**WHAT TO PRODUCE**
List, from the lines below, each one with "MessageBase" in it.

==== EXERCISE MATERIALS ====

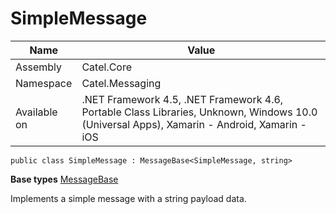 

# SimpleMessage

Name|Value
---|---
Assembly|Catel.Core
Namespace|Catel.Messaging
Available on|.NET Framework 4.5, .NET Framework 4.6, Portable Class Libraries, Unknown, Windows 10.0 (Universal Apps), Xamarin - Android, Xamarin - iOS

```
public class SimpleMessage : MessageBase<SimpleMessage, string>
```

**Base types**
[MessageBase]()


Implements a simple message with a string payload data.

====

**SOLUTION FOR THIS EXERCISE**
public class SimpleMessage : MessageBase<SimpleMessage, string>
[MessageBase]()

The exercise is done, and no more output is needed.